→ TASK STATEMENT: In the entries below, spot each line with the word "specs" and copy it.

Dataset excerpts:
-*-

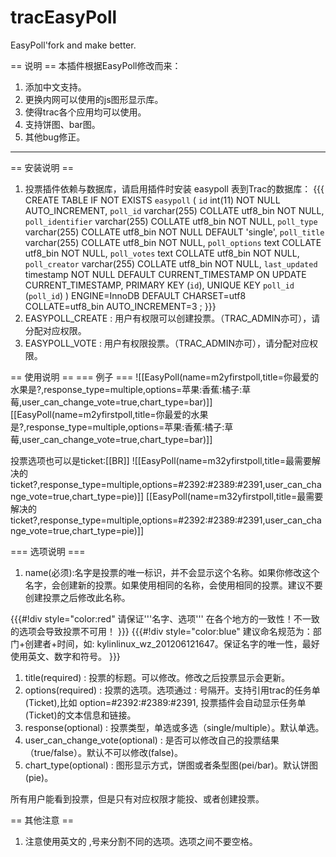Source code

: tracEasyPoll
============

EasyPoll'fork and make better.

== 说明 ==
本插件根据EasyPoll修改而来：

 1. 添加中文支持。
 1. 更换内网可以使用的js图形显示库。
 1. 使得trac各个应用均可以使用。
 1. 支持饼图、bar图。
 1. 其他bug修正。

----
== 安装说明 ==
 1. 投票插件依赖与数据库，请启用插件时安装 easypoll 表到Trac的数据库：
{{{
CREATE TABLE IF NOT EXISTS `easypoll` (
  `id` int(11) NOT NULL AUTO_INCREMENT,
  `poll_id` varchar(255) COLLATE utf8_bin NOT NULL,
  `poll_identifier` varchar(255) COLLATE utf8_bin NOT NULL,
  `poll_type` varchar(255) COLLATE utf8_bin NOT NULL DEFAULT 'single',
  `poll_title` varchar(255) COLLATE utf8_bin NOT NULL,
  `poll_options` text COLLATE utf8_bin NOT NULL,
  `poll_votes` text COLLATE utf8_bin NOT NULL,
  `poll_creator` varchar(255) COLLATE utf8_bin NOT NULL,
  `last_updated` timestamp NOT NULL DEFAULT CURRENT_TIMESTAMP ON UPDATE CURRENT_TIMESTAMP,
  PRIMARY KEY (`id`),
  UNIQUE KEY `poll_id` (`poll_id`)
) ENGINE=InnoDB  DEFAULT CHARSET=utf8 COLLATE=utf8_bin AUTO_INCREMENT=3 ;
}}}
 1. EASYPOLL_CREATE : 用户有权限可以创建投票。（TRAC_ADMIN亦可），请分配对应权限。
 1. EASYPOLL_VOTE : 用户有权限投票。（TRAC_ADMIN亦可），请分配对应权限。

== 使用说明 ==
=== 例子 ===
![[EasyPoll(name=m2yfirstpoll,title=你最爱的水果是?,response_type=multiple,options=苹果:香蕉:橘子:草莓,user_can_change_vote=true,chart_type=bar)]] [[EasyPoll(name=m2yfirstpoll,title=你最爱的水果是?,response_type=multiple,options=苹果:香蕉:橘子:草莓,user_can_change_vote=true,chart_type=bar)]]

投票选项也可以是ticket:[[BR]] ![[EasyPoll(name=m32yfirstpoll,title=最需要解决的ticket?,response_type=multiple,options=#2392:#2389:#2391,user_can_change_vote=true,chart_type=pie)]] [[EasyPoll(name=m32yfirstpoll,title=最需要解决的ticket?,response_type=multiple,options=#2392:#2389:#2391,user_can_change_vote=true,chart_type=pie)]]

=== 选项说明 ===
 1. name(必须):名字是投票的唯一标识，并不会显示这个名称。如果你修改这个名字，会创建新的投票。如果使用相同的名称，会使用相同的投票。建议不要创建投票之后修改此名称。

{{{#!div style="color:red"  请保证'''名字、选项''' 在各个地方的一致性！不一致的选项会导致投票不可用！ }}} {{{#!div style="color:blue"  建议命名规范为：部门+创建者+时间，如: kylinlinux_wz_201206121647。保证名字的唯一性，最好使用英文、数字和符号。 }}}

 1. title(required) : 投票的标题。可以修改。修改之后投票显示会更新。
 1. options(required) : 投票的选项。选项通过 : 号隔开。支持引用trac的任务单(Ticket),比如 option=#2392:#2389:#2391, 投票插件会自动显示任务单(Ticket)的文本信息和链接。
 1. response(optional) : 投票类型，单选或多选（single/multiple）。默认单选。
 1. user_can_change_vote(optional) : 是否可以修改自己的投票结果（true/false）。默认不可以修改(false)。
 1. chart_type(optional) : 图形显示方式，饼图或者条型图(pei/bar)。默认饼图(pie)。

  所有用户能看到投票，但是只有对应权限才能投、或者创建投票。

== 其他注意 ==
 1. 注意使用英文的 ,号来分割不同的选项。选项之间不要空格。
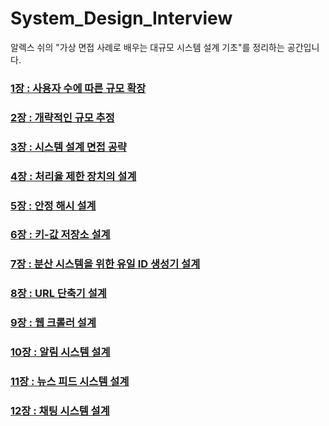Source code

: # System_Design_Interview

알렉스 쉬의 "가상 면접 사례로 배우는 대규모 시스템 설계 기초"를 정리하는 공간입니다.

### [1장 : 사용자 수에 따른 규모 확장](https://github.com/yjh2569/books/tree/main/System_Design_Interview/Ch01)
### [2장 : 개략적인 규모 추정](https://github.com/yjh2569/books/tree/main/System_Design_Interview/Ch02)
### [3장 : 시스템 설계 면접 공략](https://github.com/yjh2569/books/tree/main/System_Design_Interview/Ch03)
### [4장 : 처리율 제한 장치의 설계](https://github.com/yjh2569/books/tree/main/System_Design_Interview/Ch04)
### [5장 : 안정 해시 설계](https://github.com/yjh2569/books/tree/main/System_Design_Interview/Ch05)
### [6장 : 키-값 저장소 설계](https://github.com/yjh2569/books/tree/main/System_Design_Interview/Ch06)
### [7장 : 분산 시스템을 위한 유일 ID 생성기 설계](https://github.com/yjh2569/books/tree/main/System_Design_Interview/Ch07)
### [8장 : URL 단축기 설계](https://github.com/yjh2569/books/tree/main/System_Design_Interview/Ch08)
### [9장 : 웹 크롤러 설계](https://github.com/yjh2569/books/tree/main/System_Design_Interview/Ch09)
### [10장 : 알림 시스템 설계](https://github.com/yjh2569/books/tree/main/System_Design_Interview/Ch10)
### [11장 : 뉴스 피드 시스템 설계](https://github.com/yjh2569/books/tree/main/System_Design_Interview/Ch11)
### [12장 : 채팅 시스템 설계](https://github.com/yjh2569/books/tree/main/System_Design_Interview/Ch12)
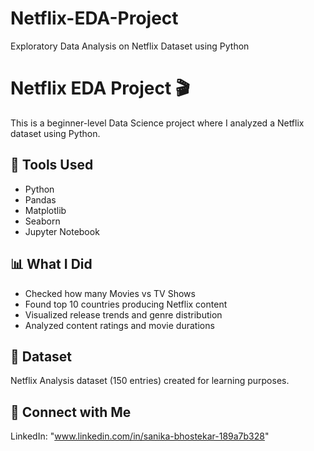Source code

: # Netflix-EDA-Project
Exploratory Data Analysis on Netflix Dataset using Python

# Netflix EDA Project 🎬

This is a beginner-level Data Science project where I analyzed a Netflix dataset using Python.

## 🧰 Tools Used
- Python
- Pandas
- Matplotlib
- Seaborn
- Jupyter Notebook

## 📊 What I Did
- Checked how many Movies vs TV Shows
- Found top 10 countries producing Netflix content
- Visualized release trends and genre distribution
- Analyzed content ratings and movie durations

## 📁 Dataset
Netflix Analysis dataset (150 entries) created for learning purposes.

## 🔗 Connect with Me
LinkedIn: "www.linkedin.com/in/sanika-bhostekar-189a7b328"
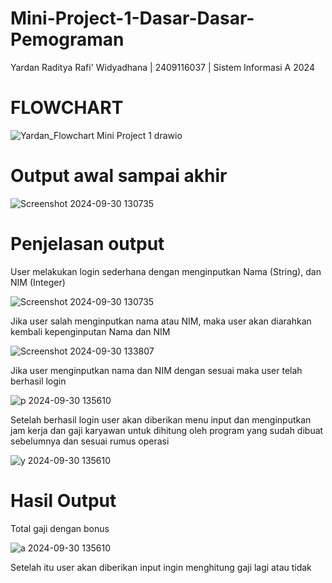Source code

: # Mini-Project-1-Dasar-Dasar-Pemograman
Yardan Raditya Rafi' Widyadhana | 2409116037 | Sistem Informasi A 2024
# FLOWCHART
![Yardan_Flowchart Mini Project 1 drawio](https://github.com/user-attachments/assets/6cb88edd-994e-4e13-a652-24b55135e5a9)
# Output awal sampai akhir
![Screenshot 2024-09-30 130735](https://github.com/user-attachments/assets/ec4e82ce-de0b-430e-859a-a048ebb63ee5)
# Penjelasan output
User melakukan login sederhana dengan menginputkan Nama (String), dan NIM (Integer)
   
![Screenshot 2024-09-30 130735](https://github.com/user-attachments/assets/bd41fa25-5f77-479a-aaff-2bc5e8ec24c0)

Jika user salah menginputkan nama atau NIM, maka user akan diarahkan kembali kepenginputan Nama dan NIM
   
![Screenshot 2024-09-30 133807](https://github.com/user-attachments/assets/18a33761-2338-4241-aea5-a7524a613135)

Jika user menginputkan nama dan NIM dengan sesuai maka user telah berhasil login

![p 2024-09-30 135610](https://github.com/user-attachments/assets/c32098a3-c5fa-475a-a18b-edfd3324f4e4)

Setelah berhasil login user akan diberikan menu input dan menginputkan jam kerja dan gaji karyawan untuk dihitung oleh program yang sudah dibuat sebelumnya dan sesuai rumus operasi

![y 2024-09-30 135610](https://github.com/user-attachments/assets/6bd81d61-c590-4bcd-b48a-40a52e3bbff6)

# Hasil Output
Total gaji dengan bonus

![a 2024-09-30 135610](https://github.com/user-attachments/assets/43574d98-dc4a-4675-9b3c-a8b249cb3f9b)

Setelah itu user akan diberikan input ingin menghitung gaji lagi atau tidak








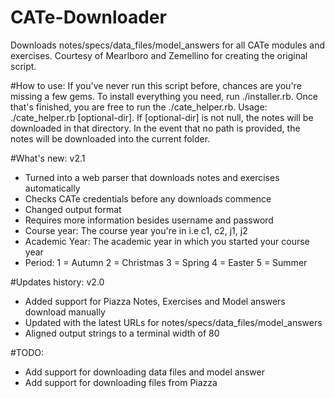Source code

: CATe-Downloader
===============

Downloads notes/specs/data_files/model_answers for all CATe modules and exercises. 
Courtesy of Mearlboro and Zemellino for creating the original script.

#How to use:
  If you've never run this script before, chances are you're missing a few gems. To install everything you need, run ./installer.rb. Once that's finished, you are free to run the ./cate_helper.rb.
  Usage: ./cate_helper.rb [optional-dir]. If [optional-dir] is not null, the notes will be downloaded in that directory. In the event that no path is provided, the notes will be downloaded into the current folder.
  
#What's new:
v2.1
  - Turned into a web parser that downloads notes and exercises automatically
  - Checks CATe credentials before any downloads commence
  - Changed output format
  - Requires more information besides username and password
  - Course year: The course year you're in i.e c1, c2, j1, j2
  - Academic Year: The academic year in which you started your course year
  - Period: 1 = Autumn 2 = Christmas 3 = Spring 4 = Easter 5 = Summer

#Updates history:
v2.0 
  - Added support for Piazza Notes, Exercises and Model answers download manually
  - Updated with the latest URLs for notes/specs/data_files/model_answers
  - Aligned output strings to a terminal width of 80

#TODO:
  - Add support for downloading data files and model answer
  - Add support for downloading files from Piazza
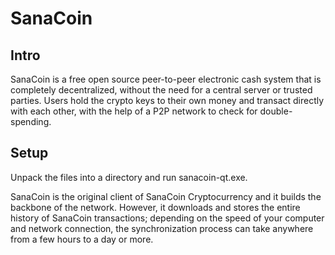 SanaCoin
=====================

Intro
-----
SanaCoin is a free open source peer-to-peer electronic cash system that is
completely decentralized, without the need for a central server or trusted
parties.  Users hold the crypto keys to their own money and transact directly
with each other, with the help of a P2P network to check for double-spending.


Setup
-----
Unpack the files into a directory and run sanacoin-qt.exe.

SanaCoin is the original client of SanaCoin Cryptocurrency and it builds the backbone of the network.
However, it downloads and stores the entire history of SanaCoin transactions;
depending on the speed of your computer and network connection, the synchronization
process can take anywhere from a few hours to a day or more.

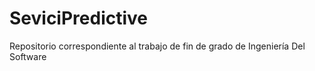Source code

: # SeviciPredictive
Repositorio correspondiente al trabajo de fin de grado de Ingeniería Del Software
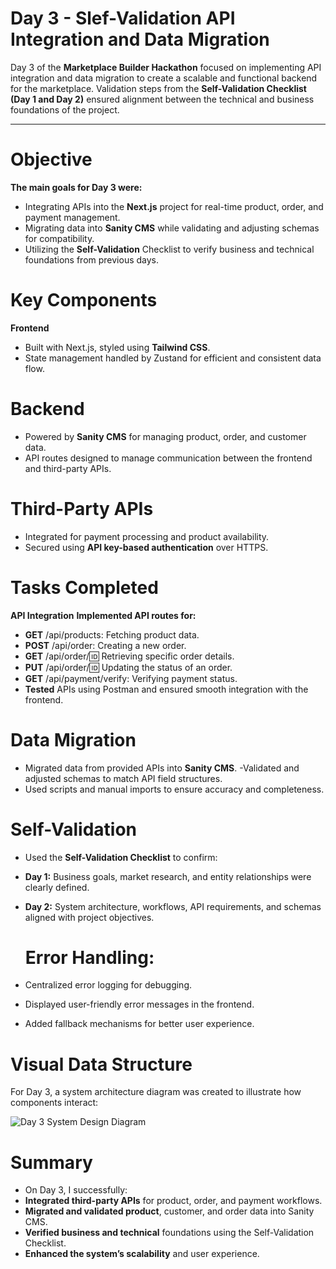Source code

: # Day 3 - Slef-Validation API Integration and Data Migration
Day 3 of the **Marketplace Builder Hackathon** focused on implementing API integration and data migration to create a scalable and functional backend for the marketplace. Validation steps from the **Self-Validation Checklist (Day 1 and Day 2)** ensured alignment between the technical and business foundations of the project.

---

# Objective
**The main goals for Day 3 were:**

- Integrating APIs into the **Next.js** project for real-time product, order, and payment management.
- Migrating data into **Sanity CMS** while validating and adjusting schemas for compatibility.
- Utilizing the **Self-Validation** Checklist to verify business and technical foundations from previous days.


# Key Components
**Frontend**
- Built with Next.js, styled using **Tailwind CSS**.
- State management handled by Zustand for efficient and consistent data flow.

# Backend
- Powered by **Sanity CMS** for managing product, order, and customer data.
- API routes designed to manage communication between the frontend and third-party APIs.

 # Third-Party APIs
- Integrated for payment processing and product availability.
- Secured using **API key-based authentication** over HTTPS.

# Tasks Completed
 **API Integration**
 **Implemented API routes for:**
 - **GET** /api/products: Fetching product data.
 - **POST** /api/order: Creating a new order.
 - **GET** /api/order/:id: Retrieving specific order details.
 - **PUT** /api/order/:id: Updating the status of an order.
 - **GET** /api/payment/verify: Verifying payment status.
 - **Tested** APIs using Postman and ensured smooth integration with the frontend.

  # Data Migration
 - Migrated data from provided APIs into **Sanity CMS**.
 -Validated and adjusted schemas to match API field structures.
- Used scripts and manual imports to ensure accuracy and completeness.

 # Self-Validation
 - Used the **Self-Validation Checklist** to confirm:
- **Day 1:** Business goals, market research, and entity relationships were clearly defined.
- **Day 2:** System architecture, workflows, API requirements, and schemas aligned with project objectives.

  # Error Handling:
 - Centralized error logging for debugging.
 - Displayed user-friendly error messages in the frontend.
 - Added fallback mechanisms for better user experience.
 
  # Visual Data Structure
  For Day 3, a system architecture diagram was created to illustrate how components interact:

  ![Day 3 System Design Diagram](https://github.com/MahnoorAbdulnaeem/Marketplace-Technical-Hackathon-2025/blob/main/day-3/2.jpg)

# Summary
- On Day 3, I successfully:
- **Integrated third-party APIs** for product, order, and payment workflows.
- **Migrated and validated product**, customer, and order data into Sanity CMS.
- **Verified business and technical** foundations using the Self-Validation Checklist.
- **Enhanced the system’s scalability** and user experience.


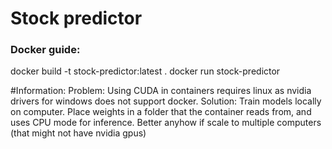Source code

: # Stock predictor

### Docker guide:
docker build -t stock-predictor:latest .
docker run stock-predictor


#Information:
Problem: Using CUDA in containers requires linux as nvidia
drivers for windows does not support docker. 
Solution: Train models locally on computer. Place weights in a folder
that the container reads from, and uses CPU mode for inference. Better anyhow
if scale to multiple computers (that might not have nvidia gpus)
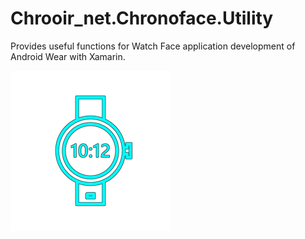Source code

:# Chrooir_net.Chronoface.Utility
Provides useful functions for Watch Face application development of Android Wear with Xamarin.

![icon.png](https://raw.githubusercontent.com/Nia-TN1012/Chronoir_net.Chronoface.Extension/master/image/Watchface.png)
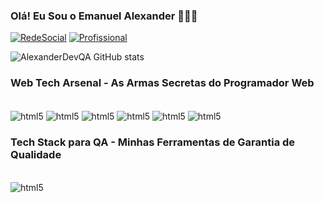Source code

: ### Olá! Eu Sou o Emanuel Alexander 👨🏻‍💻

[![RedeSocial](https://img.shields.io/badge/Instagram-E4405F?style=for-the-badge&logo=instagram&logoColor=white)](https://www.instagram.com/emanuel.code/)
[![Profissional](	https://img.shields.io/badge/LinkedIn-0077B5?style=for-the-badge&logo=linkedin&logoColor=white)](https://www.linkedin.com/in/emanuel-alexander-a6979a22b/) 

![AlexanderDevQA GitHub stats](https://github-readme-stats.vercel.app/api?username=AlexanderDevQA&show_icons=true&theme=highcontrast)

### Web Tech Arsenal - As Armas Secretas do Programador Web

<div styke="display: inline_block"><br/>
<img align="center" alt="html5" src="https://img.shields.io/badge/HTML5-E34F26?style=for-the-badge&logo=html5&logoColor=white" />
<img align="center" alt="html5" src="https://img.shields.io/badge/CSS3-1572B6?style=for-the-badge&logo=css3&logoColor=white" />
<img align="center" alt="html5" src="https://img.shields.io/badge/JavaScript-323330?style=for-the-badge&logo=javascript&logoColor=F7DF1E" />
<img align="center" alt="html5" src="https://img.shields.io/badge/Java-ED8B00?style=for-the-badge&logo=openjdk&logoColor=white" />
<img align="center" alt="html5" src="https://img.shields.io/badge/React-20232A?style=for-the-badge&logo=react&logoColor=61DAFB" />
<img align="center" alt="html5" src="https://img.shields.io/badge/Node.js-43853D?style=for-the-badge&logo=node.js&logoColor=white"/>
</div>

### Tech Stack para QA - Minhas Ferramentas de Garantia de Qualidade
<div styke="display: inline_block"><br/>
<img align="center" alt="html5" src="https://img.shields.io/badge/Cypress-17202C?style=for-the-badge&logo=cypress&logoColor=white" />
</div>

-*-

→ SOLUTION FOR THIS PROBLEM:
Downloads notes/specs/data_files/model_answers for all CATe modules and exercises. 
  - Updated with the latest URLs for notes/specs/data_files/model_answers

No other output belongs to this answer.